= Exercise =
The required output is the lines of the listing from the beginning through the line containing "## 15. 이재명 대통령, 방산업계와의", each copied exactly, without any pictures.
---------- Data for analysis ----------
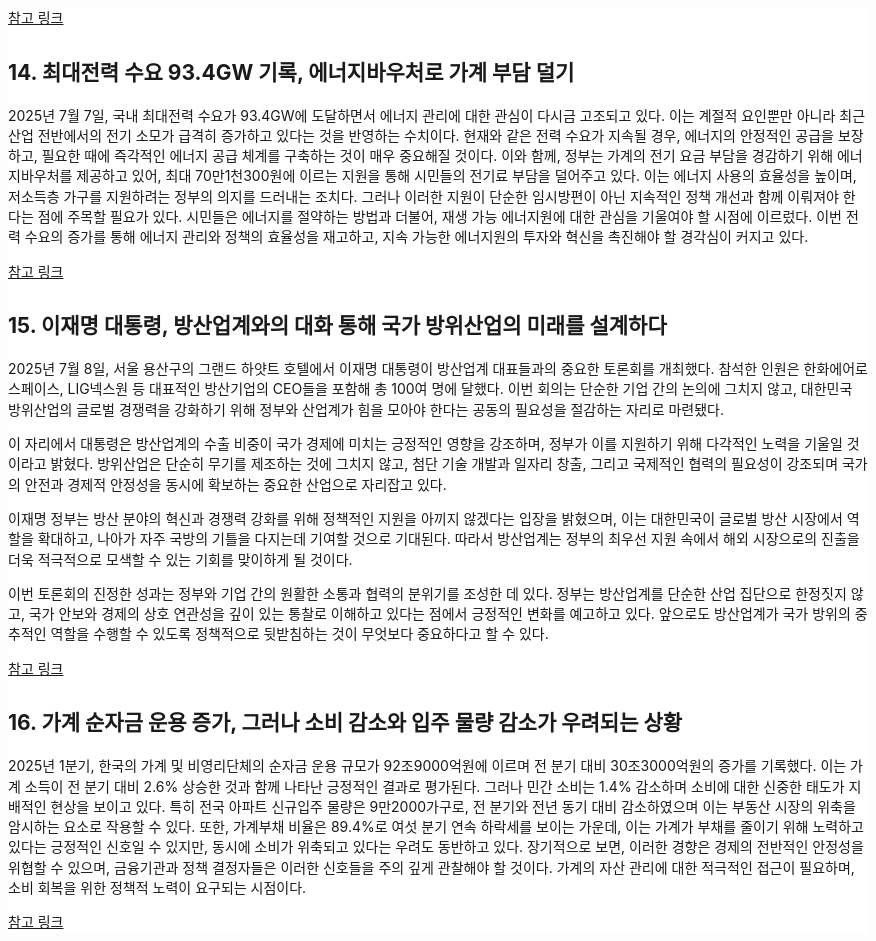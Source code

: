 [참고 링크](https://www.yna.co.kr/view/AKR20250708054751530?section=society/all&site=topnews01_related)

## 14. 최대전력 수요 93.4GW 기록, 에너지바우처로 가계 부담 덜기

2025년 7월 7일, 국내 최대전력 수요가 93.4GW에 도달하면서 에너지 관리에 대한 관심이 다시금 고조되고 있다. 이는 계절적 요인뿐만 아니라 최근 산업 전반에서의 전기 소모가 급격히 증가하고 있다는 것을 반영하는 수치이다. 현재와 같은 전력 수요가 지속될 경우, 에너지의 안정적인 공급을 보장하고, 필요한 때에 즉각적인 에너지 공급 체계를 구축하는 것이 매우 중요해질 것이다. 이와 함께, 정부는 가계의 전기 요금 부담을 경감하기 위해 에너지바우처를 제공하고 있어, 최대 70만1천300원에 이르는 지원을 통해 시민들의 전기료 부담을 덜어주고 있다. 이는 에너지 사용의 효율성을 높이며, 저소득층 가구를 지원하려는 정부의 의지를 드러내는 조치다. 그러나 이러한 지원이 단순한 임시방편이 아닌 지속적인 정책 개선과 함께 이뤄져야 한다는 점에 주목할 필요가 있다. 시민들은 에너지를 절약하는 방법과 더불어, 재생 가능 에너지원에 대한 관심을 기울여야 할 시점에 이르렀다. 이번 전력 수요의 증가를 통해 에너지 관리와 정책의 효율성을 재고하고, 지속 가능한 에너지원의 투자와 혁신을 촉진해야 할 경각심이 커지고 있다.

[참고 링크](https://www.yna.co.kr/view/AKR20250708081400003?section=industry/all&site=topnews01_related)

## 15. 이재명 대통령, 방산업계와의 대화 통해 국가 방위산업의 미래를 설계하다

2025년 7월 8일, 서울 용산구의 그랜드 하얏트 호텔에서 이재명 대통령이 방산업계 대표들과의 중요한 토론회를 개최했다. 참석한 인원은 한화에어로스페이스, LIG넥스원 등 대표적인 방산기업의 CEO들을 포함해 총 100여 명에 달했다. 이번 회의는 단순한 기업 간의 논의에 그치지 않고, 대한민국 방위산업의 글로벌 경쟁력을 강화하기 위해 정부와 산업계가 힘을 모아야 한다는 공동의 필요성을 절감하는 자리로 마련됐다.

이 자리에서 대통령은 방산업계의 수출 비중이 국가 경제에 미치는 긍정적인 영향을 강조하며, 정부가 이를 지원하기 위해 다각적인 노력을 기울일 것이라고 밝혔다. 방위산업은 단순히 무기를 제조하는 것에 그치지 않고, 첨단 기술 개발과 일자리 창출, 그리고 국제적인 협력의 필요성이 강조되며 국가의 안전과 경제적 안정성을 동시에 확보하는 중요한 산업으로 자리잡고 있다.

이재명 정부는 방산 분야의 혁신과 경쟁력 강화를 위해 정책적인 지원을 아끼지 않겠다는 입장을 밝혔으며, 이는 대한민국이 글로벌 방산 시장에서 역할을 확대하고, 나아가 자주 국방의 기틀을 다지는데 기여할 것으로 기대된다. 따라서 방산업계는 정부의 최우선 지원 속에서 해외 시장으로의 진출을 더욱 적극적으로 모색할 수 있는 기회를 맞이하게 될 것이다.

이번 토론회의 진정한 성과는 정부와 기업 간의 원활한 소통과 협력의 분위기를 조성한 데 있다. 정부는 방산업계를 단순한 산업 집단으로 한정짓지 않고, 국가 안보와 경제의 상호 연관성을 깊이 있는 통찰로 이해하고 있다는 점에서 긍정적인 변화를 예고하고 있다. 앞으로도 방산업계가 국가 방위의 중추적인 역할을 수행할 수 있도록 정책적으로 뒷받침하는 것이 무엇보다 중요하다고 할 수 있다.

[참고 링크](https://www.asiae.co.kr/article/2025070816222573976)

## 16. 가계 순자금 운용 증가, 그러나 소비 감소와 입주 물량 감소가 우려되는 상황

2025년 1분기, 한국의 가계 및 비영리단체의 순자금 운용 규모가 92조9000억원에 이르며 전 분기 대비 30조3000억원의 증가를 기록했다. 이는 가계 소득이 전 분기 대비 2.6% 상승한 것과 함께 나타난 긍정적인 결과로 평가된다. 그러나 민간 소비는 1.4% 감소하며 소비에 대한 신중한 태도가 지배적인 현상을 보이고 있다. 특히 전국 아파트 신규입주 물량은 9만2000가구로, 전 분기와 전년 동기 대비 감소하였으며 이는 부동산 시장의 위축을 암시하는 요소로 작용할 수 있다. 또한, 가계부채 비율은 89.4%로 여섯 분기 연속 하락세를 보이는 가운데, 이는 가계가 부채를 줄이기 위해 노력하고 있다는 긍정적인 신호일 수 있지만, 동시에 소비가 위축되고 있다는 우려도 동반하고 있다. 장기적으로 보면, 이러한 경향은 경제의 전반적인 안정성을 위협할 수 있으며, 금융기관과 정책 결정자들은 이러한 신호들을 주의 깊게 관찰해야 할 것이다. 가계의 자산 관리에 대한 적극적인 접근이 필요하며, 소비 회복을 위한 정책적 노력이 요구되는 시점이다.

[참고 링크](https://www.asiae.co.kr/article/2025070809484543850)
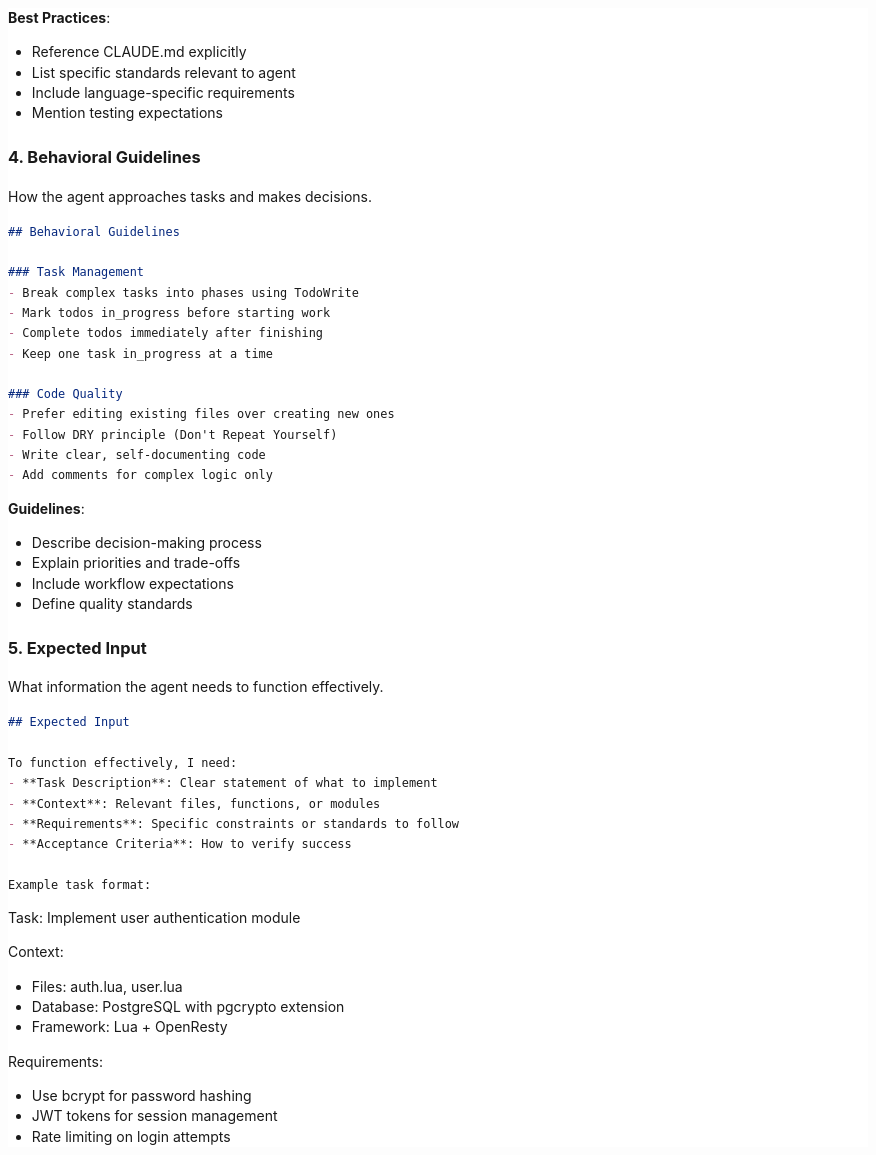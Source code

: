 **Best Practices**:
- Reference CLAUDE.md explicitly
- List specific standards relevant to agent
- Include language-specific requirements
- Mention testing expectations

### 4. Behavioral Guidelines

How the agent approaches tasks and makes decisions.

```markdown
## Behavioral Guidelines

### Task Management
- Break complex tasks into phases using TodoWrite
- Mark todos in_progress before starting work
- Complete todos immediately after finishing
- Keep one task in_progress at a time

### Code Quality
- Prefer editing existing files over creating new ones
- Follow DRY principle (Don't Repeat Yourself)
- Write clear, self-documenting code
- Add comments for complex logic only
```

**Guidelines**:
- Describe decision-making process
- Explain priorities and trade-offs
- Include workflow expectations
- Define quality standards

### 5. Expected Input

What information the agent needs to function effectively.

```markdown
## Expected Input

To function effectively, I need:
- **Task Description**: Clear statement of what to implement
- **Context**: Relevant files, functions, or modules
- **Requirements**: Specific constraints or standards to follow
- **Acceptance Criteria**: How to verify success

Example task format:
```
Task: Implement user authentication module

Context:
- Files: auth.lua, user.lua
- Database: PostgreSQL with pgcrypto extension
- Framework: Lua + OpenResty

Requirements:
- Use bcrypt for password hashing
- JWT tokens for session management
- Rate limiting on login attempts
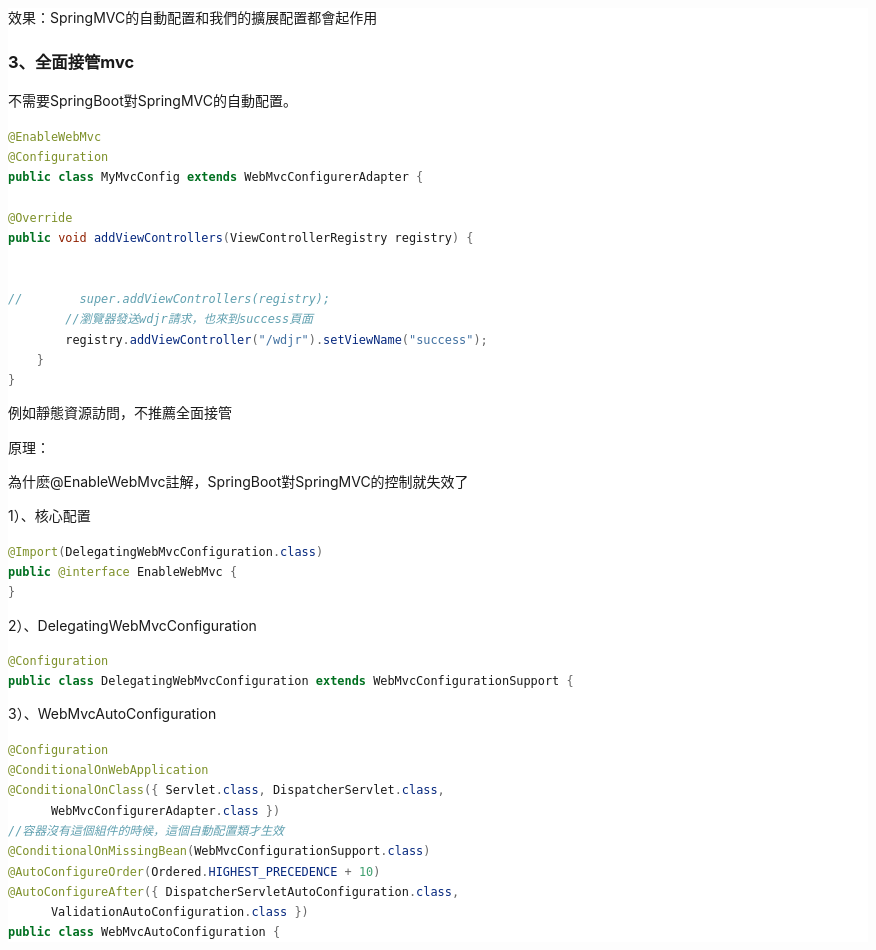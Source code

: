 效果：SpringMVC的自動配置和我們的擴展配置都會起作用

### 3、全面接管mvc

不需要SpringBoot對SpringMVC的自動配置。

```java
@EnableWebMvc
@Configuration
public class MyMvcConfig extends WebMvcConfigurerAdapter {

@Override
public void addViewControllers(ViewControllerRegistry registry) {


//        super.addViewControllers(registry);
        //瀏覽器發送wdjr請求，也來到success頁面
        registry.addViewController("/wdjr").setViewName("success");
    }
}
```

例如靜態資源訪問，不推薦全面接管

原理：

為什麽@EnableWebMvc註解，SpringBoot對SpringMVC的控制就失效了

1）、核心配置

```java
@Import(DelegatingWebMvcConfiguration.class)
public @interface EnableWebMvc {
}
```

2）、DelegatingWebMvcConfiguration

```java
@Configuration
public class DelegatingWebMvcConfiguration extends WebMvcConfigurationSupport {
```

3）、WebMvcAutoConfiguration

```java
@Configuration
@ConditionalOnWebApplication
@ConditionalOnClass({ Servlet.class, DispatcherServlet.class,
      WebMvcConfigurerAdapter.class })
//容器沒有這個組件的時候，這個自動配置類才生效
@ConditionalOnMissingBean(WebMvcConfigurationSupport.class)
@AutoConfigureOrder(Ordered.HIGHEST_PRECEDENCE + 10)
@AutoConfigureAfter({ DispatcherServletAutoConfiguration.class,
      ValidationAutoConfiguration.class })
public class WebMvcAutoConfiguration {
```

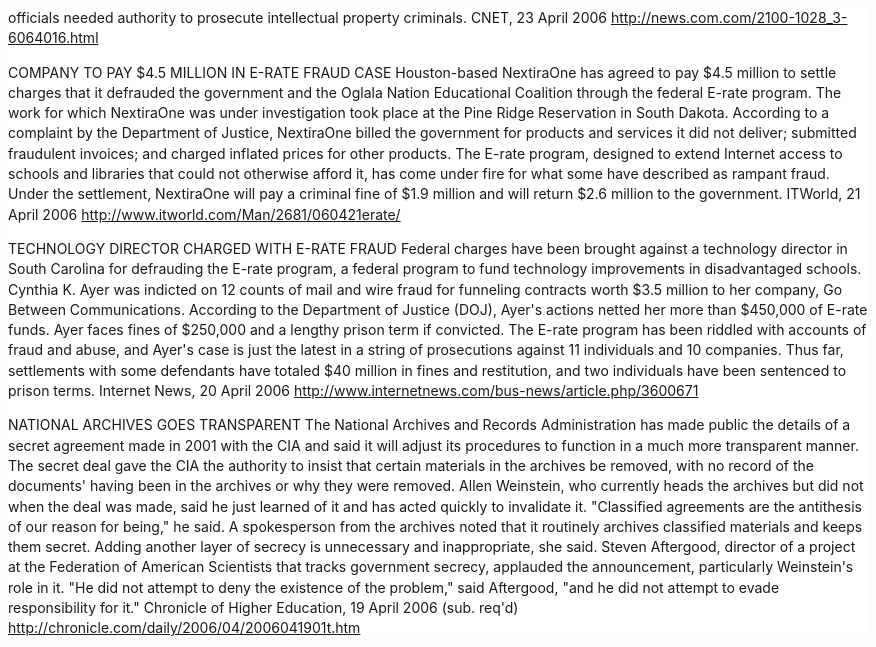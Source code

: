 officials needed authority to prosecute intellectual property criminals.
CNET, 23 April 2006    http://news.com.com/2100-1028_3-6064016.html

COMPANY TO PAY $4.5 MILLION IN E-RATE FRAUD CASE
Houston-based NextiraOne has agreed to pay $4.5 million to settle
charges that it defrauded the government and the Oglala Nation
Educational Coalition through the federal E-rate program. The work for
which NextiraOne was under investigation took place at the Pine Ridge
Reservation in South Dakota. According to a complaint by the Department
of Justice, NextiraOne billed the government for products and services
it did not deliver; submitted fraudulent invoices; and charged inflated
prices for other products. The E-rate program, designed to extend
Internet access to schools and libraries that could not otherwise
afford it, has come under fire for what some have described as rampant
fraud. Under the settlement, NextiraOne will pay a criminal fine of
$1.9 million and will return $2.6 million to the government.
ITWorld, 21 April 2006
http://www.itworld.com/Man/2681/060421erate/

TECHNOLOGY DIRECTOR CHARGED WITH E-RATE FRAUD
Federal charges have been brought against a technology director in
South Carolina for defrauding the E-rate program, a federal program to
fund technology improvements in disadvantaged schools. Cynthia K. Ayer
was indicted on 12 counts of mail and wire fraud for funneling
contracts worth $3.5 million to her company, Go Between Communications.
According to the Department of Justice (DOJ), Ayer's actions netted
her more than $450,000 of E-rate funds. Ayer faces fines of $250,000
and a lengthy prison term if convicted. The E-rate program has been
riddled with accounts of fraud and abuse, and Ayer's case is just the
latest in a string of prosecutions against 11 individuals and 10
companies. Thus far, settlements with some defendants have totaled $40
million in fines and restitution, and two individuals have been
sentenced to prison terms.
Internet News, 20 April 2006
http://www.internetnews.com/bus-news/article.php/3600671

NATIONAL ARCHIVES GOES TRANSPARENT
The National Archives and Records Administration has made public the
details of a secret agreement made in 2001 with the CIA and said it
will adjust its procedures to function in a much more transparent
manner. The secret deal gave the CIA the authority to insist that
certain materials in the archives be removed, with no record of the
documents' having been in the archives or why they were removed. Allen
Weinstein, who currently heads the archives but did not when the deal
was made, said he just learned of it and has acted quickly to
invalidate it. "Classified agreements are the antithesis of our reason
for being," he said. A spokesperson from the archives noted that it
routinely archives classified materials and keeps them secret. Adding
another layer of secrecy is unnecessary and inappropriate, she said.
Steven Aftergood, director of a project at the Federation of American
Scientists that tracks government secrecy, applauded the announcement,
particularly Weinstein's role in it. "He did not attempt to deny the
existence of the problem," said Aftergood, "and he did not attempt to
evade responsibility for it."
Chronicle of Higher Education, 19 April 2006 (sub. req'd)
http://chronicle.com/daily/2006/04/2006041901t.htm

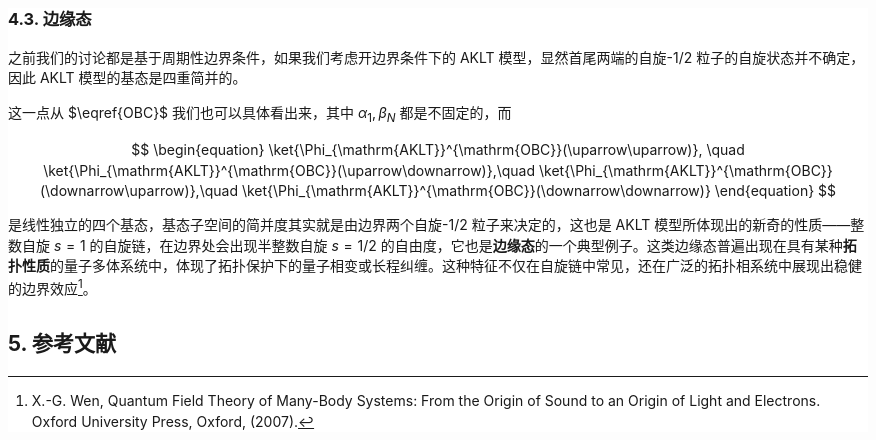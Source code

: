 </div>

### 4.3. 边缘态
之前我们的讨论都是基于周期性边界条件，如果我们考虑开边界条件下的 AKLT 模型，显然首尾两端的自旋-1/2 粒子的自旋状态并不确定，因此 AKLT 模型的基态是四重简并的。

这一点从 $\eqref{OBC}$ 我们也可以具体看出来，其中 $\alpha_1,\beta_N$ 都是不固定的，而

$$
\begin{equation}
    \ket{\Phi_{\mathrm{AKLT}}^{\mathrm{OBC}}(\uparrow\uparrow)}, \quad \ket{\Phi_{\mathrm{AKLT}}^{\mathrm{OBC}}(\uparrow\downarrow)},\quad \ket{\Phi_{\mathrm{AKLT}}^{\mathrm{OBC}}(\downarrow\uparrow)},\quad \ket{\Phi_{\mathrm{AKLT}}^{\mathrm{OBC}}(\downarrow\downarrow)}
\end{equation}
$$

是线性独立的四个基态，基态子空间的简并度其实就是由边界两个自旋-1/2 粒子来决定的，这也是 AKLT 模型所体现出的新奇的性质——整数自旋 $s=1$ 的自旋链，在边界处会出现半整数自旋 $s=1/2$ 的自由度，它也是**边缘态**的一个典型例子。这类边缘态普遍出现在具有某种**拓扑性质**的量子多体系统中，体现了拓扑保护下的量子相变或长程纠缠。这种特征不仅在自旋链中常见，还在广泛的拓扑相系统中展现出稳健的边界效应[^Wen-2007]。




## 5. 参考文献

[^Bethe-1931]: Bethe H. Zur Theorie der Metalle. Z. Physik 71, 205–226 (1931).
[^Haldane-1983]: F. D. M. Haldane. Continuum dynamics of the 1-D Heisenberg antiferromagnet: Identification with the O(3) nonlinear sigma model. Physics Letters A, 93(9): 464-468 (1983).
[^Gu-Wen-2009]: Z.-C. Gu, and X.-G. Wen. Tensor-entanglement-filtering renormalization approach and symmetry-protected topological order. Phys. Rev.B, (80):155131 (2009).
[^Affleck-Kennedy-Lieb-Tasaki-1987]: I. Affleck, T. Kennedy, E. H. Lieb, and H. Tasaki. Rigorous results on valence-bond ground states in antiferromagnets. Phys. Rev.Lett., (59):799 (1987).
[^Affleck-Kennedy-Lieb-Tasaki-1988]: I. Affleck, T. Kennedy, E. H. Lieb, H. Tasaki, Valence bond ground states in isotropic quantum antiferromagnets. Commun. Math. Phys. 115,477–528 (1988).
[^Majumdar-Ghosh-1969]: C. K. Majumdar, D. K. Ghosh. On next nearest-neighbor interaction in linear chain. I, II. J. Math. Phys. 10, 1388–1402 (1969).
[^Caspers-Emmett-Magnus-1984]: W.J. Caspers, K.M. Emmett, W. Magnus, The Majumdar-Ghosh chain. Twofold ground state and elementary excitations. J. Phys. A: Math. Gen. 17, 2687 (1984).
[^Knabe-1988]: S. Knabe, Energy gaps and elementary excitations for certain VBS-quantum antiferromagnets. J. Stat. Phys. 52, 627–638 (1988).
[^Michalakis-Zwolak-2013]: S. Michalakis, J.P. Zwolak, Stability of frustration-free hamiltonians. Commun. Math. Phys. 322, 277–302 (2013).
[^Tasaki-2020]: H. Tasaki. Physics and mathematics of quantum many-body systems. Berlin: Springer, (2020).
[^Orus-2013]: R. Orus. A Practical Introduction to Tensor Networks: Matrix Product States and Projected Entangled Pair States. 	arXiv:1306.2164 [cond-mat.str-el] (2013).
[^Wen-2007]: X.-G. Wen, Quantum Field Theory of Many-Body Systems: From the Origin of Sound to an Origin of Light and Electrons. Oxford University Press, Oxford, (2007).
----------
= Exercise response =
Source code

: [참고 링크](https://www.yna.co.kr/view/AKR20250708054751530?section=society/all&site=topnews01_related)

## 14. 최대전력 수요 93.4GW 기록, 에너지바우처로 가계 부담 덜기

2025년 7월 7일, 국내 최대전력 수요가 93.4GW에 도달하면서 에너지 관리에 대한 관심이 다시금 고조되고 있다. 이는 계절적 요인뿐만 아니라 최근 산업 전반에서의 전기 소모가 급격히 증가하고 있다는 것을 반영하는 수치이다. 현재와 같은 전력 수요가 지속될 경우, 에너지의 안정적인 공급을 보장하고, 필요한 때에 즉각적인 에너지 공급 체계를 구축하는 것이 매우 중요해질 것이다. 이와 함께, 정부는 가계의 전기 요금 부담을 경감하기 위해 에너지바우처를 제공하고 있어, 최대 70만1천300원에 이르는 지원을 통해 시민들의 전기료 부담을 덜어주고 있다. 이는 에너지 사용의 효율성을 높이며, 저소득층 가구를 지원하려는 정부의 의지를 드러내는 조치다. 그러나 이러한 지원이 단순한 임시방편이 아닌 지속적인 정책 개선과 함께 이뤄져야 한다는 점에 주목할 필요가 있다. 시민들은 에너지를 절약하는 방법과 더불어, 재생 가능 에너지원에 대한 관심을 기울여야 할 시점에 이르렀다. 이번 전력 수요의 증가를 통해 에너지 관리와 정책의 효율성을 재고하고, 지속 가능한 에너지원의 투자와 혁신을 촉진해야 할 경각심이 커지고 있다.

[참고 링크](https://www.yna.co.kr/view/AKR20250708081400003?section=industry/all&site=topnews01_related)

## 15. 이재명 대통령, 방산업계와의 대화 통해 국가 방위산업의 미래를 설계하다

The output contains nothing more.